Chemical Vapor Deposition
Chemical vapor deposition (CVD) is the dominant commercial technique for growing epitaxial layers on silicon and related compound semiconductors. In CVD, gaseous precursors are introduced into a heated reaction chamber, where they decompose and react at the substrate surface to deposit a crystalline layer. Georgia Tech's course materials on CVD and epitaxy describe how the growth rate, film composition, and doping level are each controlled independently by adjusting gas flow rates, temperature, and pressure. Metalorganic CVD (MOCVD) is a widely used variant that employs metalorganic precursor gases to grow compound semiconductor layers, particularly for gallium nitride and indium phosphide device structures.
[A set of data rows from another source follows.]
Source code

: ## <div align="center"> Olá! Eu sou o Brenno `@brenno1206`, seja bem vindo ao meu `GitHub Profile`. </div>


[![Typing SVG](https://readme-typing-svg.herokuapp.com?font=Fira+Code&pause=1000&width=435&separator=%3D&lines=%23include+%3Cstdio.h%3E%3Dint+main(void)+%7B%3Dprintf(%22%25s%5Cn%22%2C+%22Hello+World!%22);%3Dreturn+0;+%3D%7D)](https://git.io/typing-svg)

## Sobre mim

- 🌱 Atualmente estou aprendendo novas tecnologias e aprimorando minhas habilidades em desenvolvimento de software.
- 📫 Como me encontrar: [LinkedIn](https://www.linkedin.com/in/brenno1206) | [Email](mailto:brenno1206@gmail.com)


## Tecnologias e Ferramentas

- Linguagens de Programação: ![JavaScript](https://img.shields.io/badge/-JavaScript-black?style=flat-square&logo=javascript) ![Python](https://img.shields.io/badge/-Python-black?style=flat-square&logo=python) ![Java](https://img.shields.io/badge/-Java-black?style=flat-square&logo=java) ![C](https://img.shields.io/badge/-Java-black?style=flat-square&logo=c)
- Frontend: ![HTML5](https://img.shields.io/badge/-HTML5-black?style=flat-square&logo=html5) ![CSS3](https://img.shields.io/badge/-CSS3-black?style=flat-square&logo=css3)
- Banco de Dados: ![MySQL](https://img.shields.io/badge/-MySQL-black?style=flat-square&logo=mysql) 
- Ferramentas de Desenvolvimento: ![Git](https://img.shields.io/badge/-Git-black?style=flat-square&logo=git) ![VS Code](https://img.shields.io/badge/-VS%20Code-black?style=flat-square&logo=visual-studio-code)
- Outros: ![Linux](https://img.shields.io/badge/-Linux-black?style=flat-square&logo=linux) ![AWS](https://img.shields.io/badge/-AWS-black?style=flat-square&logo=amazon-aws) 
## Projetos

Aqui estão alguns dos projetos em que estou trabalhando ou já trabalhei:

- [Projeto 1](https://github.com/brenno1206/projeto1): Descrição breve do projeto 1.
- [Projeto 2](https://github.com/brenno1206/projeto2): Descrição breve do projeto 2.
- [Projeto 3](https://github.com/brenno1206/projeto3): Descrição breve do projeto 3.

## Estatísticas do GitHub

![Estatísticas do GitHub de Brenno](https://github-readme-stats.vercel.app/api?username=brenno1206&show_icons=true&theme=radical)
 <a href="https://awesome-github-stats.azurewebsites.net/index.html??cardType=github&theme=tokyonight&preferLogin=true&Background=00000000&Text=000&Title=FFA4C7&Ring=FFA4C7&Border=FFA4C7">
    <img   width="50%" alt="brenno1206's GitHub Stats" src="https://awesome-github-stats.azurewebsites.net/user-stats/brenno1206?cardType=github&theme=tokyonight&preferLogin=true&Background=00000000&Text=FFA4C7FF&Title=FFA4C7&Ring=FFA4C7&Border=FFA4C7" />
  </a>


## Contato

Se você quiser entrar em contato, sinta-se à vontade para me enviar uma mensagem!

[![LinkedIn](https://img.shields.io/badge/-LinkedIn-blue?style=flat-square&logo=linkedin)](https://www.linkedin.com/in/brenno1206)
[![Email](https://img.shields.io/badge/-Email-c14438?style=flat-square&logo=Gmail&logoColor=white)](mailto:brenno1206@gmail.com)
CVD reactors operate at relatively high gas pressures compared to vacuum-based alternatives, enabling higher throughput suitable for production environments.
Molecular Beam Epitaxy
Molecular beam epitaxy (MBE) achieves layer growth by directing thermal beams of atoms or molecules at a heated substrate inside an ultra-high vacuum chamber, typically at pressures below 10⁻⁹ torr. According to Cadence's overview of the MBE process, reflection high-energy electron diffraction (RHEED) is used in real time to monitor crystal quality during deposition, and computer-controlled shutters allow layer thickness control down to a single atomic monolayer. Growth rates in MBE are typically a few micrometers per hour, making the technique slower than CVD, but the precise control over layer composition and abruptness makes it indispensable for research-grade heterostructures and quantum well devices. RHEED oscillations serve as a direct measure of layer-by-layer growth, providing feedback on surface morphology during deposition.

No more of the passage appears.